Work order> Beginning with the first line and ending with the one containing "This code is __lazy__, because", copy the lines of the listing below exactly; omit everything else.
=======
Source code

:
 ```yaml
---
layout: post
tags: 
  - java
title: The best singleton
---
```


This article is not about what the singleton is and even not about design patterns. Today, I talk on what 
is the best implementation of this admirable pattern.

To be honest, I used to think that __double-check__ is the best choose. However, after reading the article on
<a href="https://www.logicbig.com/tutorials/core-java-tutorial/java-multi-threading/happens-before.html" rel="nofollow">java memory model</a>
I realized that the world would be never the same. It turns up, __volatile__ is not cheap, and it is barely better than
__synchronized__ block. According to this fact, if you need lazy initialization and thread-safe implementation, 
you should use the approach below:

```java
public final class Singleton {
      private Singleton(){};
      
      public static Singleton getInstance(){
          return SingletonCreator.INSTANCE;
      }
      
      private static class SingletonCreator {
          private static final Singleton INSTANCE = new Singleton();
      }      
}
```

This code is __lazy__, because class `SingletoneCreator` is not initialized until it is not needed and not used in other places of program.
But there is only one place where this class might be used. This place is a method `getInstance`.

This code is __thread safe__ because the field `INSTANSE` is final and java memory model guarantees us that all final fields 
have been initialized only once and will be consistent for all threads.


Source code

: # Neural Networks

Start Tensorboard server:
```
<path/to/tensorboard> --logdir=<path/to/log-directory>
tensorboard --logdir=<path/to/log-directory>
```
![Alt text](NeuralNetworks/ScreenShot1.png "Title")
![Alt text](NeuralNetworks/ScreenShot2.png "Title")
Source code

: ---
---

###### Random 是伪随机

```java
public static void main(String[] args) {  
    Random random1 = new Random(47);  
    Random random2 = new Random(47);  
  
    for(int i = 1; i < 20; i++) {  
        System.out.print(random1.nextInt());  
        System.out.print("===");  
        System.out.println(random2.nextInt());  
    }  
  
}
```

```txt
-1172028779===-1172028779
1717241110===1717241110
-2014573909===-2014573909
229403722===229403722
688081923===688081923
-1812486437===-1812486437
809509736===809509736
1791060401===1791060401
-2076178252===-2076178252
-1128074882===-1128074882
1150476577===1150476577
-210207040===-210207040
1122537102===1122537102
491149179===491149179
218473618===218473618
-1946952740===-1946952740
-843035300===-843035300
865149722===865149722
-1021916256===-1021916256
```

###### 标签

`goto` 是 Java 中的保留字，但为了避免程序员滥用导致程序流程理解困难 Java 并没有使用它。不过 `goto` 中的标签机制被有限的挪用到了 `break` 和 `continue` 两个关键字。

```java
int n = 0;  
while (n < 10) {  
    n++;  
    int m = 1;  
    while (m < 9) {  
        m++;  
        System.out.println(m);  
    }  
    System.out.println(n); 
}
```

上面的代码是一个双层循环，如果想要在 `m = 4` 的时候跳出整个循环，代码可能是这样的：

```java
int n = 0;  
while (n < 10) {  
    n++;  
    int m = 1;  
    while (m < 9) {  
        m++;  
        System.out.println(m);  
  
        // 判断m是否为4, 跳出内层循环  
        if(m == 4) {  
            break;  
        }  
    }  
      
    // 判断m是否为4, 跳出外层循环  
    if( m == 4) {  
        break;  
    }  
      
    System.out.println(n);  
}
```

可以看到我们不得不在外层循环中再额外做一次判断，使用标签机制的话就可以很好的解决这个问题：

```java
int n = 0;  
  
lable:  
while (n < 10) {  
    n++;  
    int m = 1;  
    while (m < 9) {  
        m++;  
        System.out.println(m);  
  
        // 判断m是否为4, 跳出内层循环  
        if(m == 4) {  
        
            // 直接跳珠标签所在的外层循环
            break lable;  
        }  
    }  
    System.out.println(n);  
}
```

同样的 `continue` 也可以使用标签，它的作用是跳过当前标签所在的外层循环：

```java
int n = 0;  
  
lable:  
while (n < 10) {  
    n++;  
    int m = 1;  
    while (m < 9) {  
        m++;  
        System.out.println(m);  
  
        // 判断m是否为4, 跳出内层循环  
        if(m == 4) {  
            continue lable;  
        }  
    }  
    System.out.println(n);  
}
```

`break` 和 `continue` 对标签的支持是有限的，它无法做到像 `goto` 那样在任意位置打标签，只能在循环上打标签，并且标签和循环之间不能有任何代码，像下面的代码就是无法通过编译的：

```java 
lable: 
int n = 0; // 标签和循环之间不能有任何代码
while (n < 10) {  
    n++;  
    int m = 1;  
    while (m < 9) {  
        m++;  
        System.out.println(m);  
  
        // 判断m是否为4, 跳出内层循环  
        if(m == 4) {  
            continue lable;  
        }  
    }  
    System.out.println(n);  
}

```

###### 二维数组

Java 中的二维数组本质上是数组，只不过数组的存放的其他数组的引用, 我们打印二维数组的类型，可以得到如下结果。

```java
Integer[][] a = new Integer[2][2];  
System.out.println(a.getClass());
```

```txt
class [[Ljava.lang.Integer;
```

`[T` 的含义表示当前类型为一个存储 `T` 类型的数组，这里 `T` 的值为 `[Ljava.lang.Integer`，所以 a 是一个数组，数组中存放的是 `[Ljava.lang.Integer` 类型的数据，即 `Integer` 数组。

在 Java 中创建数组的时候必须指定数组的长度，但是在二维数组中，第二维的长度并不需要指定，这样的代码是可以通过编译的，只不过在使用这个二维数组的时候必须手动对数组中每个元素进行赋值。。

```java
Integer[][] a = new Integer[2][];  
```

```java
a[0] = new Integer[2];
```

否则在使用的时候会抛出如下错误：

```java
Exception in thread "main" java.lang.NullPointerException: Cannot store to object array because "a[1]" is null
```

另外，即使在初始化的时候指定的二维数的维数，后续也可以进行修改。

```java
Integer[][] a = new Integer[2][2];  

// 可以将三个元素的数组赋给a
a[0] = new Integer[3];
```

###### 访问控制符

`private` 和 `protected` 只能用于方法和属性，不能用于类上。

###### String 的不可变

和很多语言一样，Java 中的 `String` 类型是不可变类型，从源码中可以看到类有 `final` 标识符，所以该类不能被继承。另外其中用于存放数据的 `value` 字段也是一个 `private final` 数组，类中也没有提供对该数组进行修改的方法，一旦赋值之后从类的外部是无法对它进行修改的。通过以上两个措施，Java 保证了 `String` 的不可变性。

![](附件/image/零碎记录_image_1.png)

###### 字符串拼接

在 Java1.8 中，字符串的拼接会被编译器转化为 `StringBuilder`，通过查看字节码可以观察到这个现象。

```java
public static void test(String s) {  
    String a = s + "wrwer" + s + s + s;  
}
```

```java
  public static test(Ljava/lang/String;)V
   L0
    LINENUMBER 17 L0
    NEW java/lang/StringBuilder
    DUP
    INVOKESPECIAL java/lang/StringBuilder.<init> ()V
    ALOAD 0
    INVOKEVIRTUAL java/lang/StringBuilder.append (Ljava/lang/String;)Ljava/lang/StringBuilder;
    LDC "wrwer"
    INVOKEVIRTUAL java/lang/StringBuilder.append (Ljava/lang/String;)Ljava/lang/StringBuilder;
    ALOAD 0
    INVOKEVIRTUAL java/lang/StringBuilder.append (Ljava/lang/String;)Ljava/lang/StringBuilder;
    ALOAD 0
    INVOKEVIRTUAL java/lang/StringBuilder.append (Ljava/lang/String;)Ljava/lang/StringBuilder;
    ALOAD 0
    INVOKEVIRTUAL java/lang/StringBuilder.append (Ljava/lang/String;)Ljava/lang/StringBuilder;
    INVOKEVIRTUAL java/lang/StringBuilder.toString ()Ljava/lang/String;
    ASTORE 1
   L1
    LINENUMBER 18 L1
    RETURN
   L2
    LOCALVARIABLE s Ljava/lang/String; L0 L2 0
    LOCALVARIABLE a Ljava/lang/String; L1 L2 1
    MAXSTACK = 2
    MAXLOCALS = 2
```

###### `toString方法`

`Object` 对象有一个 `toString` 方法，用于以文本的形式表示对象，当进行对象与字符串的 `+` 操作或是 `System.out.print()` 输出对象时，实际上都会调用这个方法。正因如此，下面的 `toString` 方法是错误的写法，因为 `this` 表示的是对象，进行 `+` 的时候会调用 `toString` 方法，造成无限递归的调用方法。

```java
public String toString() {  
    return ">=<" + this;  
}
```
=======
Finished exercise>
Source code

:
 ```yaml
---
layout: post
tags: 
  - java
title: The best singleton
---
```


This article is not about what the singleton is and even not about design patterns. Today, I talk on what 
is the best implementation of this admirable pattern.

To be honest, I used to think that __double-check__ is the best choose. However, after reading the article on
<a href="https://www.logicbig.com/tutorials/core-java-tutorial/java-multi-threading/happens-before.html" rel="nofollow">java memory model</a>
I realized that the world would be never the same. It turns up, __volatile__ is not cheap, and it is barely better than
__synchronized__ block. According to this fact, if you need lazy initialization and thread-safe implementation, 
you should use the approach below:

```java
public final class Singleton {
      private Singleton(){};
      
      public static Singleton getInstance(){
          return SingletonCreator.INSTANCE;
      }
      
      private static class SingletonCreator {
          private static final Singleton INSTANCE = new Singleton();
      }      
}
```

This code is __lazy__, because class `SingletoneCreator` is not initialized until it is not needed and not used in other places of program.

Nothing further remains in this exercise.